[Document images with source code]
^^^^^^^^

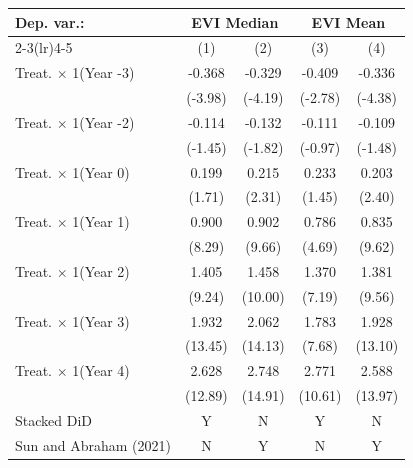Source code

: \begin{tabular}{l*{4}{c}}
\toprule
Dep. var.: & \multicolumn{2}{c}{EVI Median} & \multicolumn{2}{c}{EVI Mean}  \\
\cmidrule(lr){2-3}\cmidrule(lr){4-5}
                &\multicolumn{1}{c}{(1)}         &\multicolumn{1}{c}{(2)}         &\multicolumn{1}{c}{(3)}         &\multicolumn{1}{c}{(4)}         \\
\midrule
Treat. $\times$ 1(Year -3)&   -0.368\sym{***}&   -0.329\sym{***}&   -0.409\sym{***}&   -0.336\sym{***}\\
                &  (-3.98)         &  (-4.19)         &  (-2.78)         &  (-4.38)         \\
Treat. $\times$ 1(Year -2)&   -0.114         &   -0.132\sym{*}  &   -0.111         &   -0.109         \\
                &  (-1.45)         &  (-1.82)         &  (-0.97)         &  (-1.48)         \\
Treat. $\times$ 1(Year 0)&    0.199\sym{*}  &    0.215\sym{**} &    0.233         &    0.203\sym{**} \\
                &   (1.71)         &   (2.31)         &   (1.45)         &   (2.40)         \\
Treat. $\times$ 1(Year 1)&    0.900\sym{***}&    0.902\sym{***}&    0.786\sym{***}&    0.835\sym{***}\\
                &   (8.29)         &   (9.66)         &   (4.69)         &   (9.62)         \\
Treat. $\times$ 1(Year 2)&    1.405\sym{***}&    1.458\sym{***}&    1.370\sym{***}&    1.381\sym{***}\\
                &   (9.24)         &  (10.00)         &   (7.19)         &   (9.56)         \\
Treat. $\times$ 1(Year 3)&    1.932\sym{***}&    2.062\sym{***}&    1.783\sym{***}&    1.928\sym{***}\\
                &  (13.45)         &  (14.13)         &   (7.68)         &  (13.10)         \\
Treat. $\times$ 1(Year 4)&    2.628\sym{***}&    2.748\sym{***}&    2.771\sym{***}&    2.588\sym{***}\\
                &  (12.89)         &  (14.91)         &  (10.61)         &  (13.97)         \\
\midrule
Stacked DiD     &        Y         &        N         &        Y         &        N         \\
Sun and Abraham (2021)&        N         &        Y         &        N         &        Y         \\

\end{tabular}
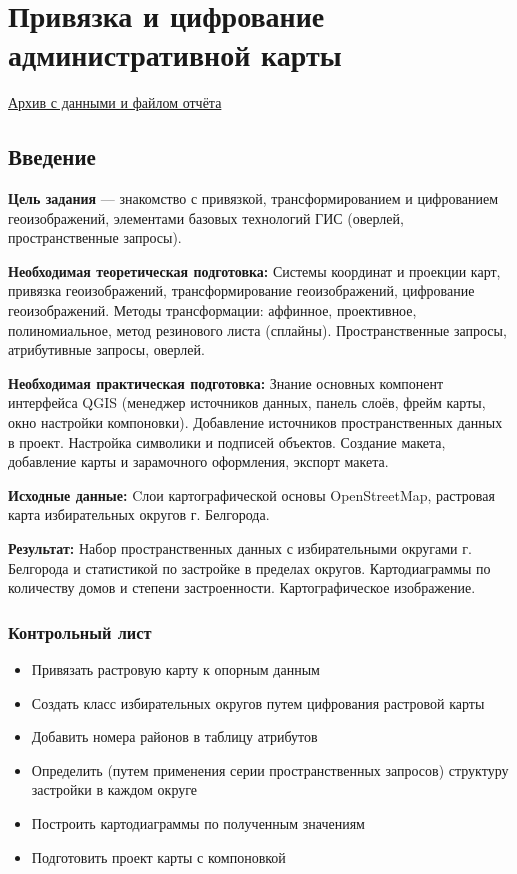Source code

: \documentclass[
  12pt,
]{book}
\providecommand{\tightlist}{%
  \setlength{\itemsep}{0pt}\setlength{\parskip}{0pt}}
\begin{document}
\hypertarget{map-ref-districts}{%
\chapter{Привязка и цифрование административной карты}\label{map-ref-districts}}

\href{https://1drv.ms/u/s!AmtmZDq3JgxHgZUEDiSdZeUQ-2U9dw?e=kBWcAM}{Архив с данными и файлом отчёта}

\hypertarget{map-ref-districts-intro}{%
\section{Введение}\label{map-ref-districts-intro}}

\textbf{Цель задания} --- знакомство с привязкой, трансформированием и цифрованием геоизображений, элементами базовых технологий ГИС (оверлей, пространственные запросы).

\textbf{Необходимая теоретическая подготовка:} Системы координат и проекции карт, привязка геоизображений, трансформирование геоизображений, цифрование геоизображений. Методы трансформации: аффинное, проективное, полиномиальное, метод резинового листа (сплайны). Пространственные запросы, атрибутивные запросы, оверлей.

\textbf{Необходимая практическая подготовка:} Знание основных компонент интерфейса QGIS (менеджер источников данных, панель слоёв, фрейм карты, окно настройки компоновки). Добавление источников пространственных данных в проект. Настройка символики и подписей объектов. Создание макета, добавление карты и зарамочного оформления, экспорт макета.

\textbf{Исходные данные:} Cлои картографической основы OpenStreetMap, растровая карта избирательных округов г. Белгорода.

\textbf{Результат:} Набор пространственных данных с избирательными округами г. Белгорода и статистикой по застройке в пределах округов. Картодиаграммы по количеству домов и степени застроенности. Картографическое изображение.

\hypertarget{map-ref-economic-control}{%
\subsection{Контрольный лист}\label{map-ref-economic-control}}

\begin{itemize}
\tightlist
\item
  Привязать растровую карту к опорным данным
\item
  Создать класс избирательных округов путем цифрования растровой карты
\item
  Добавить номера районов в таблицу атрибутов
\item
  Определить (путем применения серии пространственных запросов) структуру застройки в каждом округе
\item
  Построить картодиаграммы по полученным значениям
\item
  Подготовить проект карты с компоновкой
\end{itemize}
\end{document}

^^^^^^^^

### What is needed
Which lines above contain the word "пространственных"? Copy each of them.

### Response box
\textbf{Необходимая практическая подготовка:} Знание основных компонент интерфейса QGIS (менеджер источников данных, панель слоёв, фрейм карты, окно настройки компоновки). Добавление источников пространственных данных в проект. Настройка символики и подписей объектов. Создание макета, добавление карты и зарамочного оформления, экспорт макета.
\textbf{Результат:} Набор пространственных данных с избирательными округами г. Белгорода и статистикой по застройке в пределах округов. Картодиаграммы по количеству домов и степени застроенности. Картографическое изображение.
  Определить (путем применения серии пространственных запросов) структуру застройки в каждом округе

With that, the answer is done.